## Directions
Your task is to find every line of the data that holds the string "mime" and copy it.

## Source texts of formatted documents

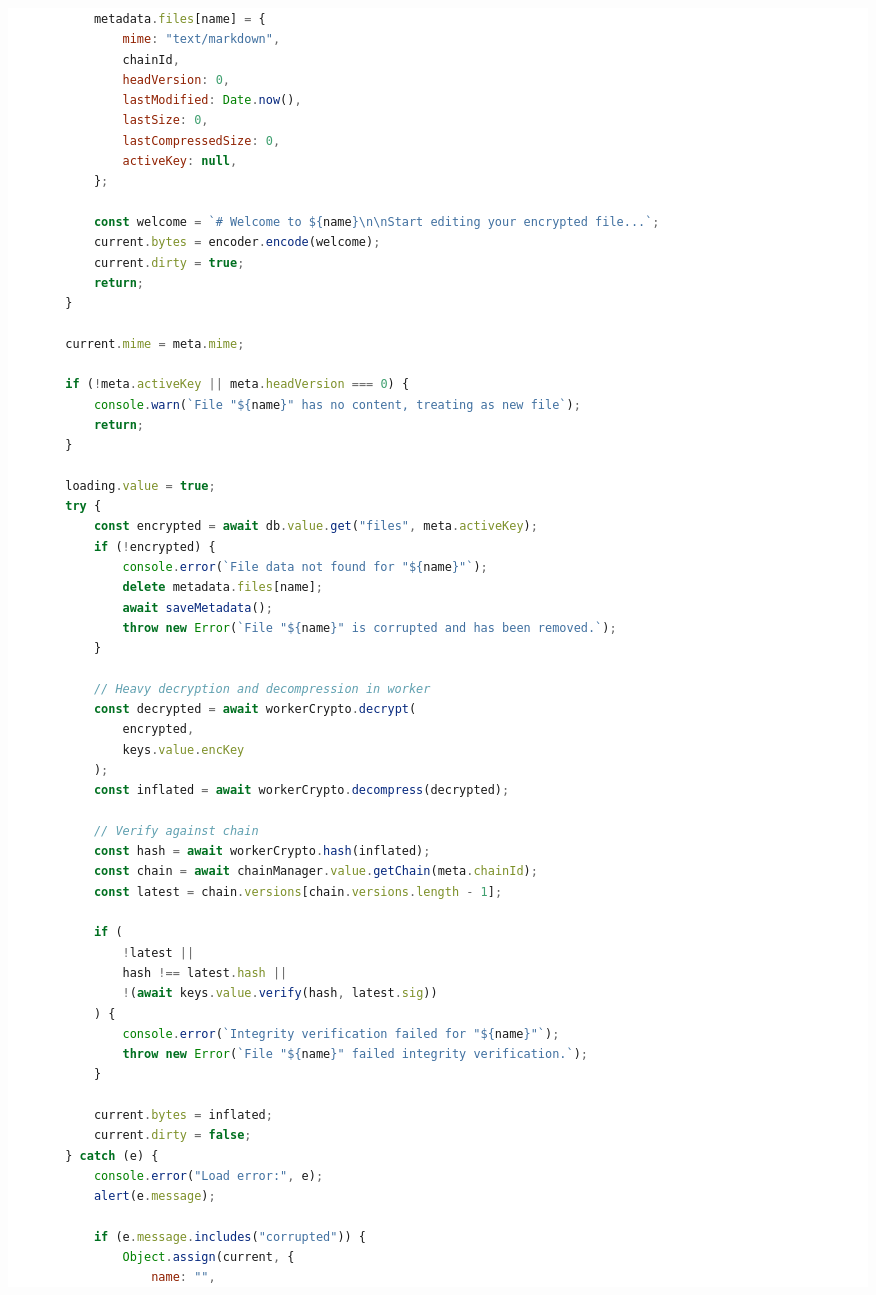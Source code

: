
 ```js
			metadata.files[name] = {
				mime: "text/markdown",
				chainId,
				headVersion: 0,
				lastModified: Date.now(),
				lastSize: 0,
				lastCompressedSize: 0,
				activeKey: null,
			};

			const welcome = `# Welcome to ${name}\n\nStart editing your encrypted file...`;
			current.bytes = encoder.encode(welcome);
			current.dirty = true;
			return;
		}

		current.mime = meta.mime;

		if (!meta.activeKey || meta.headVersion === 0) {
			console.warn(`File "${name}" has no content, treating as new file`);
			return;
		}

		loading.value = true;
		try {
			const encrypted = await db.value.get("files", meta.activeKey);
			if (!encrypted) {
				console.error(`File data not found for "${name}"`);
				delete metadata.files[name];
				await saveMetadata();
				throw new Error(`File "${name}" is corrupted and has been removed.`);
			}

			// Heavy decryption and decompression in worker
			const decrypted = await workerCrypto.decrypt(
				encrypted,
				keys.value.encKey
			);
			const inflated = await workerCrypto.decompress(decrypted);

			// Verify against chain
			const hash = await workerCrypto.hash(inflated);
			const chain = await chainManager.value.getChain(meta.chainId);
			const latest = chain.versions[chain.versions.length - 1];

			if (
				!latest ||
				hash !== latest.hash ||
				!(await keys.value.verify(hash, latest.sig))
			) {
				console.error(`Integrity verification failed for "${name}"`);
				throw new Error(`File "${name}" failed integrity verification.`);
			}

			current.bytes = inflated;
			current.dirty = false;
		} catch (e) {
			console.error("Load error:", e);
			alert(e.message);

			if (e.message.includes("corrupted")) {
				Object.assign(current, {
					name: "",
```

## Exercise result
				mime: "text/markdown",
		current.mime = meta.mime;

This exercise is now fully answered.